How to reproduce C-style external function calls in Rust?

Hello, I'm a junior dev moving from C to Rust. I'm currently trying to port a library from C to Rust and I'm struggling to reproduce a specific behavior.

In C, I had the following:

// my_lib.h
typedef struct {
    uint8_t i2c_address;
} my_struct_t;

uint8_t send_to_i2c(my_struct_t *s);

// my_lib/some_file.c
void some_func(my_struct_t *s) {
    send_to_i2c(s);
}

In this setup, the library user had to implement the send_to_i2c function. I can't figure out how to achieve this in Rust. How can my library know that this function exists in a safe way while leaving the implementation to the client? Are the Trait the solution?

Thanks for you time!
Ben

Yes.

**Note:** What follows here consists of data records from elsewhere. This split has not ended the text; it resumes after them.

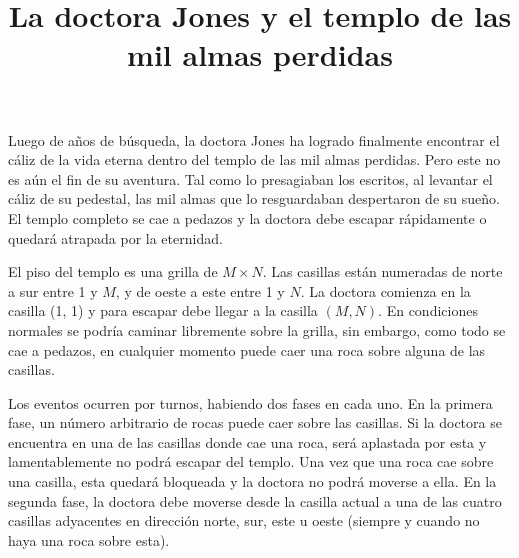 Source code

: \documentclass{oci}
\title{La doctora Jones y el templo de las mil almas perdidas}
\begin{document}
\begin{problemDescription}
  Luego de años de búsqueda, la doctora Jones ha logrado finalmente encontrar el cáliz de la vida
  eterna dentro del templo de las mil almas perdidas.
  Pero este no es aún el fin de su aventura.
  Tal como lo presagiaban los escritos, al levantar el cáliz de su pedestal, las mil almas que lo
  resguardaban despertaron de su sueño.
  El templo completo se cae a pedazos y la doctora debe escapar rápidamente o quedará atrapada por
  la eternidad.

  El piso del templo es una grilla de $M\times N$.
  Las casillas están numeradas de norte a sur entre 1 y $M$, y de oeste a este entre 1 y $N$.
  La doctora comienza en la casilla (1, 1) y para escapar debe llegar a la casilla $(M, N)$.
  En condiciones normales se podría caminar libremente sobre la grilla, sin embargo, como todo se
  cae a pedazos, en cualquier momento puede caer una roca sobre alguna de las casillas.

  Los eventos ocurren por turnos, habiendo dos fases en cada uno.
  En la primera fase, un número arbitrario de rocas puede caer sobre las casillas.
  Si la doctora se encuentra en una de las casillas donde cae una roca, será aplastada por esta y
  lamentablemente no podrá escapar del templo.
  Una vez que una roca cae sobre una casilla, esta quedará bloqueada y la doctora no podrá moverse
  a ella.
  En la segunda fase, la doctora debe moverse desde la casilla actual a una de las cuatro casillas
  adyacentes en dirección norte, sur, este u oeste (siempre y cuando no haya una roca sobre esta).


\end{problemDescription}
\end{document}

Traits allow you to describe the interface that your library expects, leaving the implementation up to the caller.

If you need actual C-style, including compatibility with C libraries, and the attached potential unsafety pitfalls from C (especially if you get the signatures mismatching) Rust does have extern blocks (Unsafe Rust - The Rust Programming Language) (External blocks - The Rust Reference).

From rust code to rust code, you wouldn't necessarily use any of those. Instead, trait based solutions would be used: those would generally involve adding a generic argument to your API such as

fn some_func<S: SendToI2c>(s: &MyStruct) {
   S::send_to_i2c(s);
}

this means that different downstream users can provide different send_to_i2c implementation without conflict. Rust does not (yet?) support, at least natively, any way of allowing for similarly downstream provided functionality while restricting to only one implementation globally.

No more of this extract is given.